### PROBLEM STATEMENT
This exercise calls for duplicating every entry below exactly, without the images.

### PROVIDED RECORDS
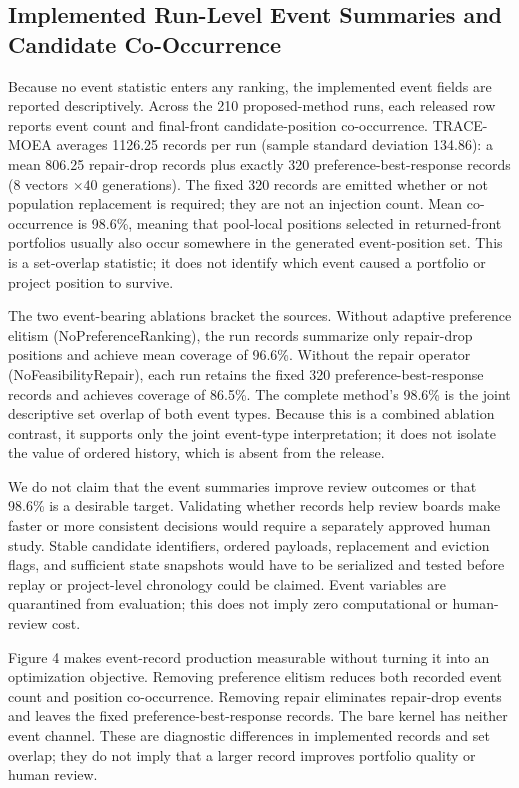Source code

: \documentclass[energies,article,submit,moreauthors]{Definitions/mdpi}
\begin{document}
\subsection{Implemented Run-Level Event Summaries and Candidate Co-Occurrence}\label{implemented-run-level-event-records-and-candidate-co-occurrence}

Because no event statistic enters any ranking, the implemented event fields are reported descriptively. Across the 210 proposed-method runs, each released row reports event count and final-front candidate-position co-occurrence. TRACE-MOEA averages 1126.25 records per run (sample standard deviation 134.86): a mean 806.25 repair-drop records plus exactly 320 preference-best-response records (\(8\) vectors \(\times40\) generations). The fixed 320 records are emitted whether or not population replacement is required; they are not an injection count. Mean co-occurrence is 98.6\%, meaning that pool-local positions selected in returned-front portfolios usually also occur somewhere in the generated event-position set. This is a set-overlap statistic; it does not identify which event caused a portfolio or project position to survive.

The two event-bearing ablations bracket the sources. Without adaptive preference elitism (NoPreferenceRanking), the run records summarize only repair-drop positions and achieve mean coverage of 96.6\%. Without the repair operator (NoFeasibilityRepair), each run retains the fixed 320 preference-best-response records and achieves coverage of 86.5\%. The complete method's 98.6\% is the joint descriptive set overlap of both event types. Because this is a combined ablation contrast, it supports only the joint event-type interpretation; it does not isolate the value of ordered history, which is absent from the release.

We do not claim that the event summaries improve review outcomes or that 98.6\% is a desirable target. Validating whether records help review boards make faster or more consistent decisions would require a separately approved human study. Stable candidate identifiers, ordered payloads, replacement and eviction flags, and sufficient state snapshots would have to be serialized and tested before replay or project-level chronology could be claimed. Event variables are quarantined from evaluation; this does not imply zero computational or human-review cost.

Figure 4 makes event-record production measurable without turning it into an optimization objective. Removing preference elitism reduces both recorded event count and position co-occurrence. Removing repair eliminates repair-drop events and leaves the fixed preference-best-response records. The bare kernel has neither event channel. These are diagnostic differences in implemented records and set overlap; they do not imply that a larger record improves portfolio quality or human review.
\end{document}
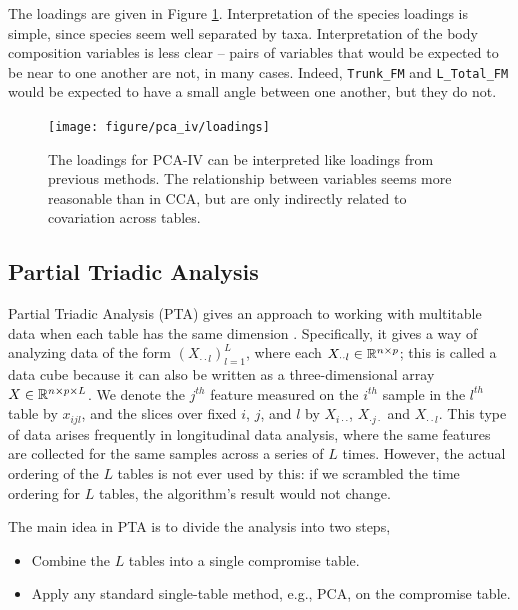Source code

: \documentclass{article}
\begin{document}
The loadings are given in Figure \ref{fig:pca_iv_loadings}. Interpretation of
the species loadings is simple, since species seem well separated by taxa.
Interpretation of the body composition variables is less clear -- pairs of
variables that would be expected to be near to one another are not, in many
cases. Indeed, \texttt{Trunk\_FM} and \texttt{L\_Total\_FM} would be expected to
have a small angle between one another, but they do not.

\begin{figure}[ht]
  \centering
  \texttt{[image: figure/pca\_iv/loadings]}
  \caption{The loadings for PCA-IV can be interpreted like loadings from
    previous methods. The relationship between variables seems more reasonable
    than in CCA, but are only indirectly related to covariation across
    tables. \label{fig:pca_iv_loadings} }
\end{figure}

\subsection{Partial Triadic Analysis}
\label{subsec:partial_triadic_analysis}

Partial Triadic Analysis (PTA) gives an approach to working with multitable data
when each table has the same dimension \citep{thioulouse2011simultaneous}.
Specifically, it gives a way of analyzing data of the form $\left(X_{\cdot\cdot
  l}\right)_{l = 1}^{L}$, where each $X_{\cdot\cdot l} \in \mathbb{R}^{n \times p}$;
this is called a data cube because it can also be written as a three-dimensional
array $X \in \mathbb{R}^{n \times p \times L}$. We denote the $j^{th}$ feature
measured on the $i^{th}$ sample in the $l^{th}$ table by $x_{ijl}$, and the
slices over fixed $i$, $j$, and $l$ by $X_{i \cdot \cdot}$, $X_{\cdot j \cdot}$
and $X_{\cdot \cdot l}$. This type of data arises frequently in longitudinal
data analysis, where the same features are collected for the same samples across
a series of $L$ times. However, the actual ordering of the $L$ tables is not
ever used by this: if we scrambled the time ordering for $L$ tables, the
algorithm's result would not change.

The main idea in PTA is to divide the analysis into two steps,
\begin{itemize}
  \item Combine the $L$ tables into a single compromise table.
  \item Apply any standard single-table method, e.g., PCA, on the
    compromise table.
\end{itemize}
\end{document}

### ANSWER BOX
Source code

: \documentclass[energies,article,submit,moreauthors]{Definitions/mdpi}
\begin{document}
\subsection{Implemented Run-Level Event Summaries and Candidate Co-Occurrence}\label{implemented-run-level-event-records-and-candidate-co-occurrence}

Because no event statistic enters any ranking, the implemented event fields are reported descriptively. Across the 210 proposed-method runs, each released row reports event count and final-front candidate-position co-occurrence. TRACE-MOEA averages 1126.25 records per run (sample standard deviation 134.86): a mean 806.25 repair-drop records plus exactly 320 preference-best-response records (\(8\) vectors \(\times40\) generations). The fixed 320 records are emitted whether or not population replacement is required; they are not an injection count. Mean co-occurrence is 98.6\%, meaning that pool-local positions selected in returned-front portfolios usually also occur somewhere in the generated event-position set. This is a set-overlap statistic; it does not identify which event caused a portfolio or project position to survive.

The two event-bearing ablations bracket the sources. Without adaptive preference elitism (NoPreferenceRanking), the run records summarize only repair-drop positions and achieve mean coverage of 96.6\%. Without the repair operator (NoFeasibilityRepair), each run retains the fixed 320 preference-best-response records and achieves coverage of 86.5\%. The complete method's 98.6\% is the joint descriptive set overlap of both event types. Because this is a combined ablation contrast, it supports only the joint event-type interpretation; it does not isolate the value of ordered history, which is absent from the release.

We do not claim that the event summaries improve review outcomes or that 98.6\% is a desirable target. Validating whether records help review boards make faster or more consistent decisions would require a separately approved human study. Stable candidate identifiers, ordered payloads, replacement and eviction flags, and sufficient state snapshots would have to be serialized and tested before replay or project-level chronology could be claimed. Event variables are quarantined from evaluation; this does not imply zero computational or human-review cost.

Figure 4 makes event-record production measurable without turning it into an optimization objective. Removing preference elitism reduces both recorded event count and position co-occurrence. Removing repair eliminates repair-drop events and leaves the fixed preference-best-response records. The bare kernel has neither event channel. These are diagnostic differences in implemented records and set overlap; they do not imply that a larger record improves portfolio quality or human review.
\end{document}
Source code

: \documentclass{article}
\begin{document}
The loadings are given in Figure \ref{fig:pca_iv_loadings}. Interpretation of
the species loadings is simple, since species seem well separated by taxa.
Interpretation of the body composition variables is less clear -- pairs of
variables that would be expected to be near to one another are not, in many
cases. Indeed, \texttt{Trunk\_FM} and \texttt{L\_Total\_FM} would be expected to
have a small angle between one another, but they do not.

\begin{figure}[ht]
  \centering
  \texttt{[image: figure/pca\_iv/loadings]}
  \caption{The loadings for PCA-IV can be interpreted like loadings from
    previous methods. The relationship between variables seems more reasonable
    than in CCA, but are only indirectly related to covariation across
    tables. \label{fig:pca_iv_loadings} }
\end{figure}

\subsection{Partial Triadic Analysis}
\label{subsec:partial_triadic_analysis}

Partial Triadic Analysis (PTA) gives an approach to working with multitable data
when each table has the same dimension \citep{thioulouse2011simultaneous}.
Specifically, it gives a way of analyzing data of the form $\left(X_{\cdot\cdot
  l}\right)_{l = 1}^{L}$, where each $X_{\cdot\cdot l} \in \mathbb{R}^{n \times p}$;
this is called a data cube because it can also be written as a three-dimensional
array $X \in \mathbb{R}^{n \times p \times L}$. We denote the $j^{th}$ feature
measured on the $i^{th}$ sample in the $l^{th}$ table by $x_{ijl}$, and the
slices over fixed $i$, $j$, and $l$ by $X_{i \cdot \cdot}$, $X_{\cdot j \cdot}$
and $X_{\cdot \cdot l}$. This type of data arises frequently in longitudinal
data analysis, where the same features are collected for the same samples across
a series of $L$ times. However, the actual ordering of the $L$ tables is not
ever used by this: if we scrambled the time ordering for $L$ tables, the
algorithm's result would not change.

The main idea in PTA is to divide the analysis into two steps,
\begin{itemize}
  \item Combine the $L$ tables into a single compromise table.
  \item Apply any standard single-table method, e.g., PCA, on the
    compromise table.
\end{itemize}
\end{document}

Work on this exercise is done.